'''
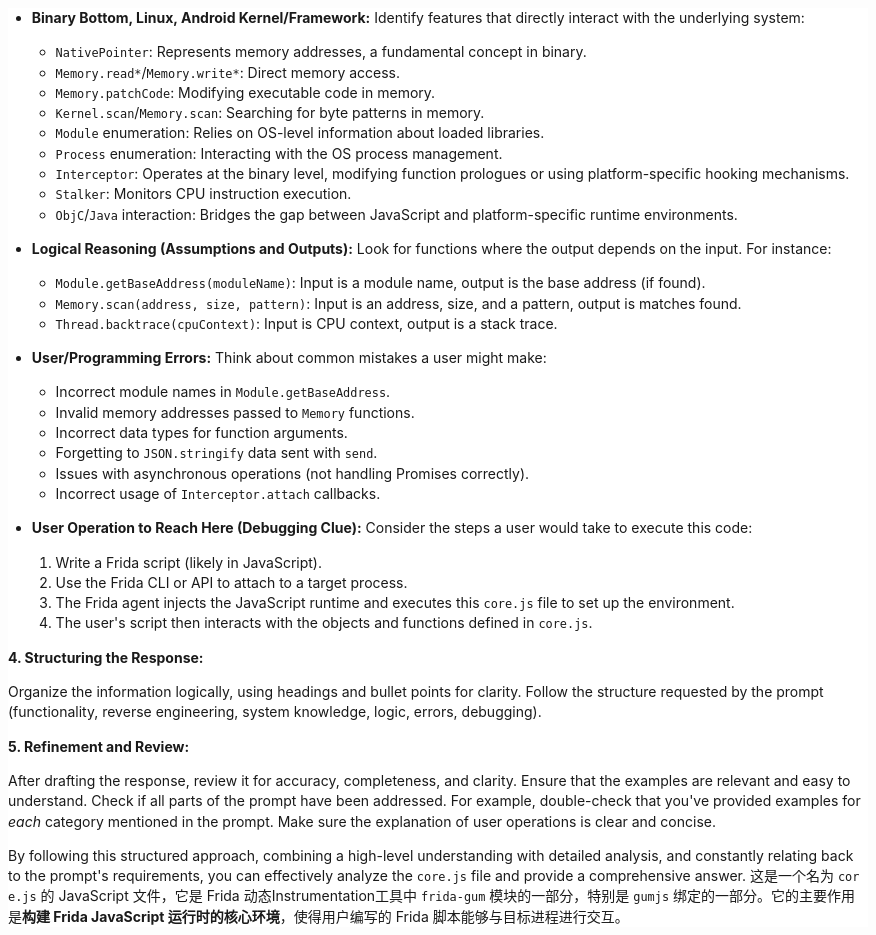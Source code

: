 * **Binary Bottom, Linux, Android Kernel/Framework:** Identify features that directly interact with the underlying system:
    * `NativePointer`: Represents memory addresses, a fundamental concept in binary.
    * `Memory.read*`/`Memory.write*`: Direct memory access.
    * `Memory.patchCode`: Modifying executable code in memory.
    * `Kernel.scan`/`Memory.scan`: Searching for byte patterns in memory.
    * `Module` enumeration:  Relies on OS-level information about loaded libraries.
    * `Process` enumeration:  Interacting with the OS process management.
    * `Interceptor`: Operates at the binary level, modifying function prologues or using platform-specific hooking mechanisms.
    * `Stalker`: Monitors CPU instruction execution.
    * `ObjC`/`Java` interaction: Bridges the gap between JavaScript and platform-specific runtime environments.

* **Logical Reasoning (Assumptions and Outputs):**  Look for functions where the output depends on the input. For instance:
    * `Module.getBaseAddress(moduleName)`: Input is a module name, output is the base address (if found).
    * `Memory.scan(address, size, pattern)`: Input is an address, size, and a pattern, output is matches found.
    * `Thread.backtrace(cpuContext)`: Input is CPU context, output is a stack trace.

* **User/Programming Errors:**  Think about common mistakes a user might make:
    * Incorrect module names in `Module.getBaseAddress`.
    * Invalid memory addresses passed to `Memory` functions.
    * Incorrect data types for function arguments.
    * Forgetting to `JSON.stringify` data sent with `send`.
    * Issues with asynchronous operations (not handling Promises correctly).
    * Incorrect usage of `Interceptor.attach` callbacks.

* **User Operation to Reach Here (Debugging Clue):** Consider the steps a user would take to execute this code:
    1. Write a Frida script (likely in JavaScript).
    2. Use the Frida CLI or API to attach to a target process.
    3. The Frida agent injects the JavaScript runtime and executes this `core.js` file to set up the environment.
    4. The user's script then interacts with the objects and functions defined in `core.js`.

**4. Structuring the Response:**

Organize the information logically, using headings and bullet points for clarity. Follow the structure requested by the prompt (functionality, reverse engineering, system knowledge, logic, errors, debugging).

**5. Refinement and Review:**

After drafting the response, review it for accuracy, completeness, and clarity. Ensure that the examples are relevant and easy to understand. Check if all parts of the prompt have been addressed. For example, double-check that you've provided examples for *each* category mentioned in the prompt. Make sure the explanation of user operations is clear and concise.

By following this structured approach, combining a high-level understanding with detailed analysis, and constantly relating back to the prompt's requirements, you can effectively analyze the `core.js` file and provide a comprehensive answer.
这是一个名为 `core.js` 的 JavaScript 文件，它是 Frida 动态Instrumentation工具中 `frida-gum` 模块的一部分，特别是 `gumjs` 绑定的一部分。它的主要作用是**构建 Frida JavaScript 运行时的核心环境**，使得用户编写的 Frida 脚本能够与目标进程进行交互。
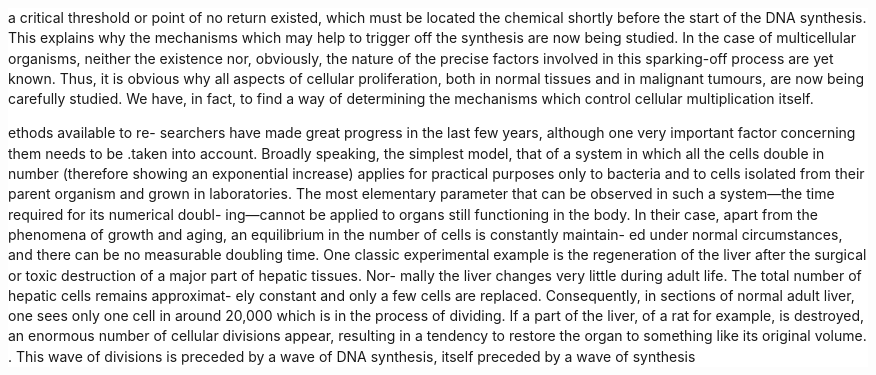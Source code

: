 a critical threshold or point of no 
return existed, which must be located 
the chemical 
shortly before the start of the DNA 
synthesis. 
This explains why the mechanisms 
which may help to trigger off the 
synthesis are now being studied. In 
the case of multicellular organisms, 
neither the existence nor, obviously, 
the nature of the precise factors 
involved in this sparking-off process 
are yet known. 
Thus, it is obvious why all aspects 
of cellular proliferation, both in normal 
tissues and in malignant tumours, are 
now being carefully studied. We have, 
in fact, to find a way of determining 
the mechanisms which control cellular 
multiplication itself. 
  
ethods available to re- 
searchers have made great progress 
in the last few years, although one very 
important factor concerning them needs 
to be .taken into account. Broadly 
speaking, the simplest model, that of 
a system in which all the cells double 
in number (therefore showing an 
exponential increase) applies for 
practical purposes only to bacteria and 
to cells isolated from their parent 
organism and grown in laboratories. 
The most elementary parameter that 
can be observed in such a system—the 
time required for its numerical doubl- 
ing—cannot be applied to organs still 
functioning in the body. In their case, 
apart from the phenomena of growth 
and aging, an equilibrium in the 
number of cells is constantly maintain- 
ed under normal circumstances, and 
there can be no measurable doubling 
time. 
One classic experimental example 
is the regeneration of the liver after 
the surgical or toxic destruction of a 
major part of hepatic tissues. Nor- 
mally the liver changes very little 
during adult life. The total number 
of hepatic cells remains approximat- 
ely constant and only a few cells are 
replaced. Consequently, in sections 
of normal adult liver, one sees only 
one cell in around 20,000 which is in 
the process of dividing. 
If a part of the liver, of a rat for 
example, is destroyed, an enormous 
number of cellular divisions appear, 
resulting in a tendency to restore the 
organ to something like its original 
volume. . This wave of divisions is 
preceded by a wave of DNA synthesis, 
itself preceded by a wave of synthesis 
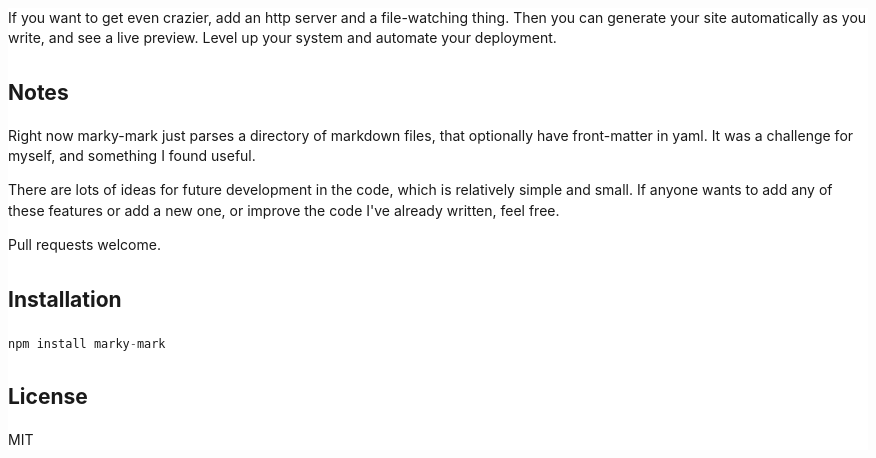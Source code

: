 If you want to get even crazier, add an http server and a file-watching thing. 
Then you can generate your site automatically as you write, and see a live preview.
Level up your system and automate your deployment.


## Notes

Right now marky-mark just parses a directory of markdown files, that optionally have front-matter in yaml. 
It was a challenge for myself, and something I found useful.

There are lots of ideas for future development in the code, which is relatively simple and small. 
If anyone wants to add any of these features or add a new one, or improve the code I've already written, feel free. 

Pull requests welcome.


## Installation

```javascript
npm install marky-mark
```


## License 

MIT
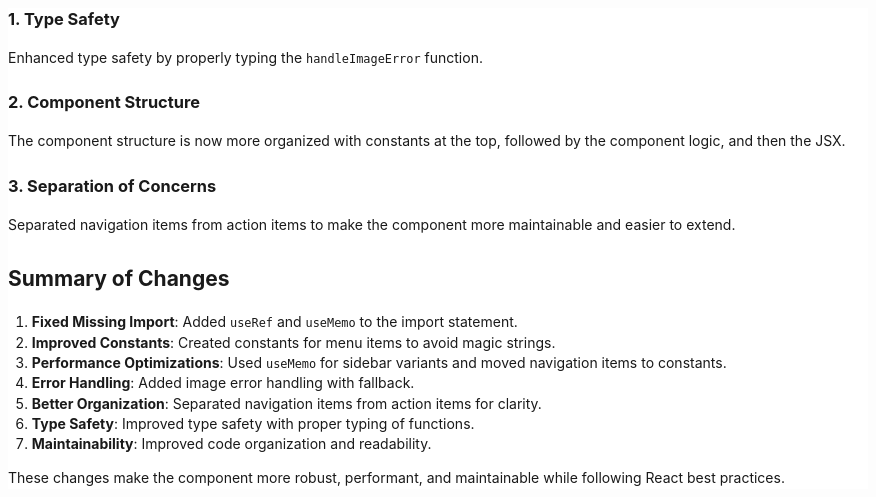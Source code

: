 ### 1. Type Safety
Enhanced type safety by properly typing the `handleImageError` function.

### 2. Component Structure
The component structure is now more organized with constants at the top, followed by the component logic, and then the JSX.

### 3. Separation of Concerns
Separated navigation items from action items to make the component more maintainable and easier to extend.

## Summary of Changes

1. **Fixed Missing Import**: Added `useRef` and `useMemo` to the import statement.
2. **Improved Constants**: Created constants for menu items to avoid magic strings.
3. **Performance Optimizations**: Used `useMemo` for sidebar variants and moved navigation items to constants.
4. **Error Handling**: Added image error handling with fallback.
5. **Better Organization**: Separated navigation items from action items for clarity.
6. **Type Safety**: Improved type safety with proper typing of functions.
7. **Maintainability**: Improved code organization and readability.

These changes make the component more robust, performant, and maintainable while following React best practices.
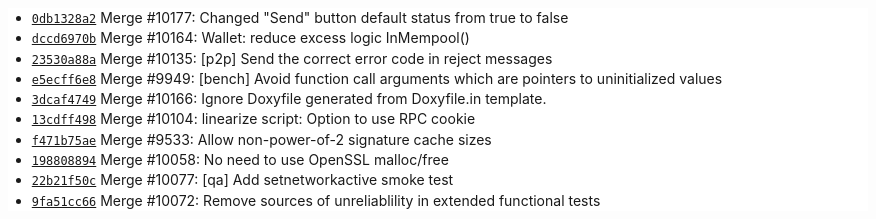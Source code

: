 - [`0db1328a2`](https://github.com/historia/historia/commit/0db1328a2) Merge #10177: Changed "Send" button default status from true to false
- [`dccd6970b`](https://github.com/historia/historia/commit/dccd6970b) Merge #10164: Wallet: reduce excess logic InMempool()
- [`23530a88a`](https://github.com/historia/historia/commit/23530a88a) Merge #10135: [p2p] Send the correct error code in reject messages
- [`e5ecff6e8`](https://github.com/historia/historia/commit/e5ecff6e8) Merge #9949: [bench] Avoid function call arguments which are pointers to uninitialized values
- [`3dcaf4749`](https://github.com/historia/historia/commit/3dcaf4749) Merge #10166: Ignore Doxyfile generated from Doxyfile.in template.
- [`13cdff498`](https://github.com/historia/historia/commit/13cdff498) Merge #10104: linearize script: Option to use RPC cookie
- [`f471b75ae`](https://github.com/historia/historia/commit/f471b75ae) Merge #9533: Allow non-power-of-2 signature cache sizes
- [`198808894`](https://github.com/historia/historia/commit/198808894) Merge #10058: No need to use OpenSSL malloc/free
- [`22b21f50c`](https://github.com/historia/historia/commit/22b21f50c) Merge #10077: [qa] Add setnetworkactive smoke test
- [`9fa51cc66`](https://github.com/historia/historia/commit/9fa51cc66) Merge #10072: Remove sources of unreliablility in extended functional tests
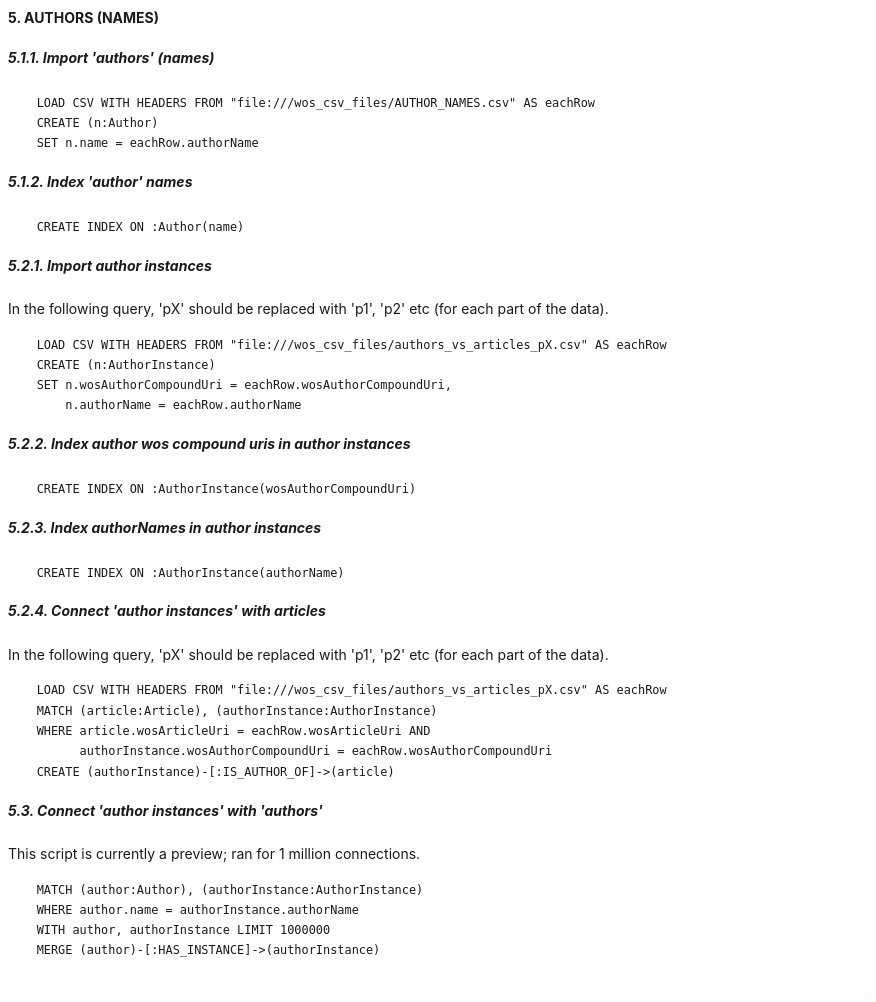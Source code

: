 #### 5. AUTHORS (NAMES)


##### 5.1.1. Import 'authors' (names)
```cypher
    LOAD CSV WITH HEADERS FROM "file:///wos_csv_files/AUTHOR_NAMES.csv" AS eachRow
    CREATE (n:Author)
    SET n.name = eachRow.authorName
```


##### 5.1.2. Index 'author' names
```cypher
    CREATE INDEX ON :Author(name)
```


##### 5.2.1. Import author instances
In the following query, 'pX' should be replaced with 'p1', 'p2' etc (for each part of the data).
```cypher
    LOAD CSV WITH HEADERS FROM "file:///wos_csv_files/authors_vs_articles_pX.csv" AS eachRow
    CREATE (n:AuthorInstance)
    SET n.wosAuthorCompoundUri = eachRow.wosAuthorCompoundUri,
        n.authorName = eachRow.authorName
```


##### 5.2.2. Index author wos compound uris in author instances
```cypher
    CREATE INDEX ON :AuthorInstance(wosAuthorCompoundUri)
```


##### 5.2.3. Index authorNames in author instances
```cypher
    CREATE INDEX ON :AuthorInstance(authorName)
```


##### 5.2.4. Connect 'author instances' with articles
In the following query, 'pX' should be replaced with 'p1', 'p2' etc (for each part of the data).
```cypher
    LOAD CSV WITH HEADERS FROM "file:///wos_csv_files/authors_vs_articles_pX.csv" AS eachRow
    MATCH (article:Article), (authorInstance:AuthorInstance)
    WHERE article.wosArticleUri = eachRow.wosArticleUri AND 
          authorInstance.wosAuthorCompoundUri = eachRow.wosAuthorCompoundUri
    CREATE (authorInstance)-[:IS_AUTHOR_OF]->(article)
```


##### 5.3. Connect 'author instances' with 'authors'
This script is currently a preview; ran for 1 million connections.
```cypher
    MATCH (author:Author), (authorInstance:AuthorInstance)
    WHERE author.name = authorInstance.authorName
    WITH author, authorInstance LIMIT 1000000
    MERGE (author)-[:HAS_INSTANCE]->(authorInstance)
```
<br>
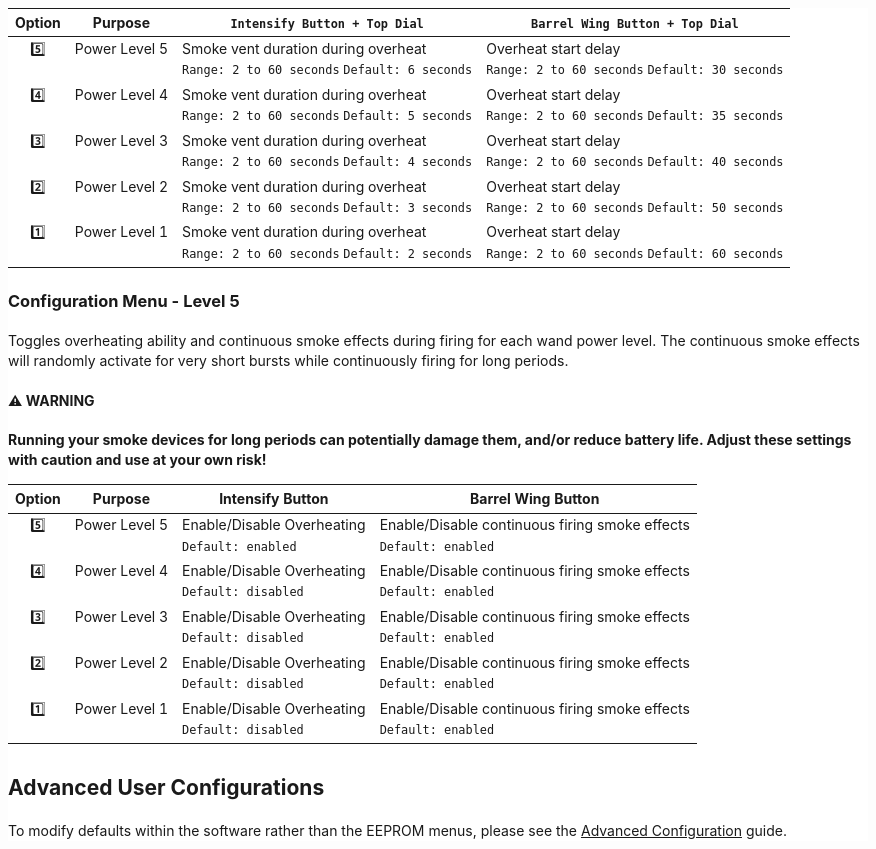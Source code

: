 | Option | Purpose | `Intensify Button + Top Dial` | `Barrel Wing Button + Top Dial` |
|:------:|---------|------------------|--------------------|
| 5️⃣ | Power&nbsp;Level&nbsp;5 | Smoke vent duration during overheat<br/>`Range: 2 to 60 seconds` `Default: 6 seconds` | Overheat start delay<br/>`Range: 2 to 60 seconds` `Default: 30 seconds` |
| 4️⃣ | Power&nbsp;Level&nbsp;4 | Smoke vent duration during overheat<br/>`Range: 2 to 60 seconds` `Default: 5 seconds` | Overheat start delay<br/>`Range: 2 to 60 seconds` `Default: 35 seconds` |
| 3️⃣ | Power&nbsp;Level&nbsp;3 | Smoke vent duration during overheat<br/>`Range: 2 to 60 seconds` `Default: 4 seconds` | Overheat start delay<br/>`Range: 2 to 60 seconds` `Default: 40 seconds` |
| 2️⃣ | Power&nbsp;Level&nbsp;2 | Smoke vent duration during overheat<br/>`Range: 2 to 60 seconds` `Default: 3 seconds` | Overheat start delay<br/>`Range: 2 to 60 seconds` `Default: 50 seconds` |
| 1️⃣ | Power&nbsp;Level&nbsp;1 | Smoke vent duration during overheat<br/>`Range: 2 to 60 seconds` `Default: 2 seconds` | Overheat start delay<br/>`Range: 2 to 60 seconds` `Default: 60 seconds` |

<div class="page-break"></div>

### Configuration Menu - Level 5

Toggles overheating ability and continuous smoke effects during firing for each wand power level. The continuous smoke effects will randomly activate for very short bursts while continuously firing for long periods.

#### ⚠️ WARNING

**Running your smoke devices for long periods can potentially damage them, and/or reduce battery life. Adjust these settings with caution and use at your own risk!**

| Option | Purpose | Intensify Button | Barrel Wing Button |
|:------:|---------|------------------|--------------------|
| 5️⃣ | Power&nbsp;Level&nbsp;5 | Enable/Disable Overheating<br/>`Default: enabled` | Enable/Disable continuous firing smoke effects<br/>`Default: enabled` |
| 4️⃣ | Power&nbsp;Level&nbsp;4 | Enable/Disable Overheating<br/>`Default: disabled` | Enable/Disable continuous firing smoke effects<br/>`Default: enabled` |
| 3️⃣ | Power&nbsp;Level&nbsp;3 | Enable/Disable Overheating<br/>`Default: disabled` | Enable/Disable continuous firing smoke effects<br/>`Default: enabled` |
| 2️⃣ | Power&nbsp;Level&nbsp;2 | Enable/Disable Overheating<br/>`Default: disabled` | Enable/Disable continuous firing smoke effects<br/>`Default: enabled` |
| 1️⃣ | Power&nbsp;Level&nbsp;1 | Enable/Disable Overheating<br/>`Default: disabled` | Enable/Disable continuous firing smoke effects<br/>`Default: enabled` |

## Advanced User Configurations

To modify defaults within the software rather than the EEPROM menus, please see the [Advanced Configuration](ADVCONFIG.md) guide.
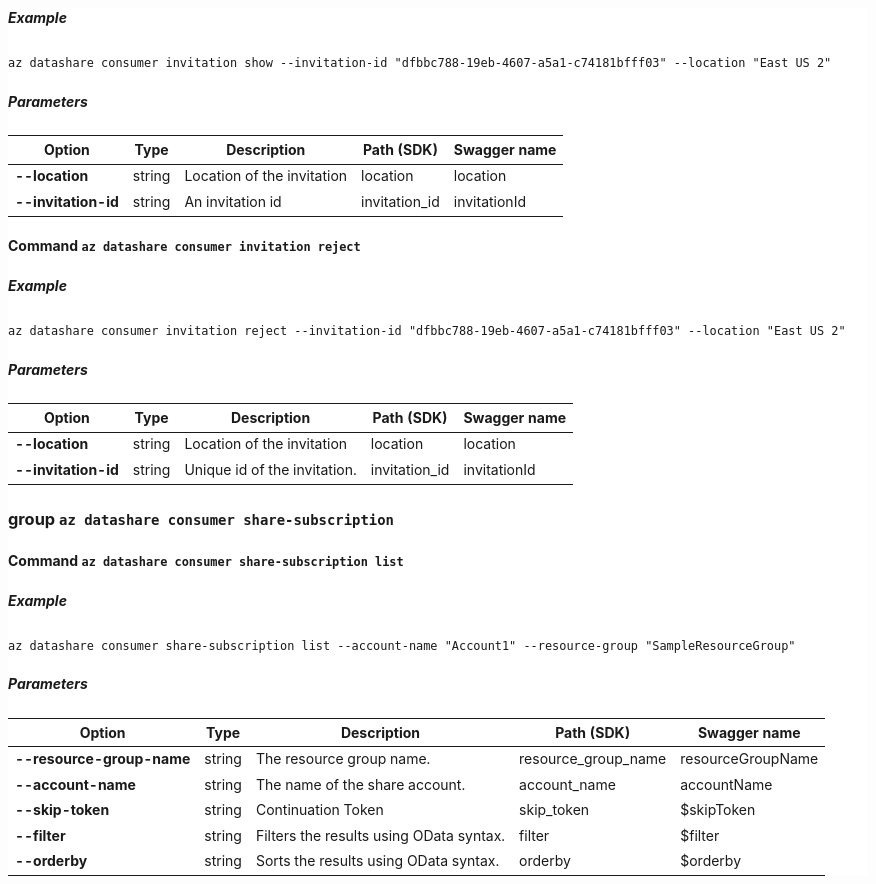 ##### <a name="ExamplesConsumerInvitationsGet">Example</a>
```
az datashare consumer invitation show --invitation-id "dfbbc788-19eb-4607-a5a1-c74181bfff03" --location "East US 2"
```
##### <a name="ParametersConsumerInvitationsGet">Parameters</a> 
|Option|Type|Description|Path (SDK)|Swagger name|
|------|----|-----------|----------|------------|
|**--location**|string|Location of the invitation|location|location|
|**--invitation-id**|string|An invitation id|invitation_id|invitationId|

#### <a name="ConsumerInvitationsRejectInvitation">Command `az datashare consumer invitation reject`</a>

##### <a name="ExamplesConsumerInvitationsRejectInvitation">Example</a>
```
az datashare consumer invitation reject --invitation-id "dfbbc788-19eb-4607-a5a1-c74181bfff03" --location "East US 2"
```
##### <a name="ParametersConsumerInvitationsRejectInvitation">Parameters</a> 
|Option|Type|Description|Path (SDK)|Swagger name|
|------|----|-----------|----------|------------|
|**--location**|string|Location of the invitation|location|location|
|**--invitation-id**|string|Unique id of the invitation.|invitation_id|invitationId|

### group `az datashare consumer share-subscription`
#### <a name="ShareSubscriptionsListByAccount">Command `az datashare consumer share-subscription list`</a>

##### <a name="ExamplesShareSubscriptionsListByAccount">Example</a>
```
az datashare consumer share-subscription list --account-name "Account1" --resource-group "SampleResourceGroup"
```
##### <a name="ParametersShareSubscriptionsListByAccount">Parameters</a> 
|Option|Type|Description|Path (SDK)|Swagger name|
|------|----|-----------|----------|------------|
|**--resource-group-name**|string|The resource group name.|resource_group_name|resourceGroupName|
|**--account-name**|string|The name of the share account.|account_name|accountName|
|**--skip-token**|string|Continuation Token|skip_token|$skipToken|
|**--filter**|string|Filters the results using OData syntax.|filter|$filter|
|**--orderby**|string|Sorts the results using OData syntax.|orderby|$orderby|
'''
Among the records above, a stretch begins at the line containing "Right now marky-mark" and ends at the line containing "If anyone wants". Restate that stretch word for word, and nothing else.

Right now marky-mark just parses a directory of markdown files, that optionally have front-matter in yaml. 
It was a challenge for myself, and something I found useful.

There are lots of ideas for future development in the code, which is relatively simple and small. 
If anyone wants to add any of these features or add a new one, or improve the code I've already written, feel free. 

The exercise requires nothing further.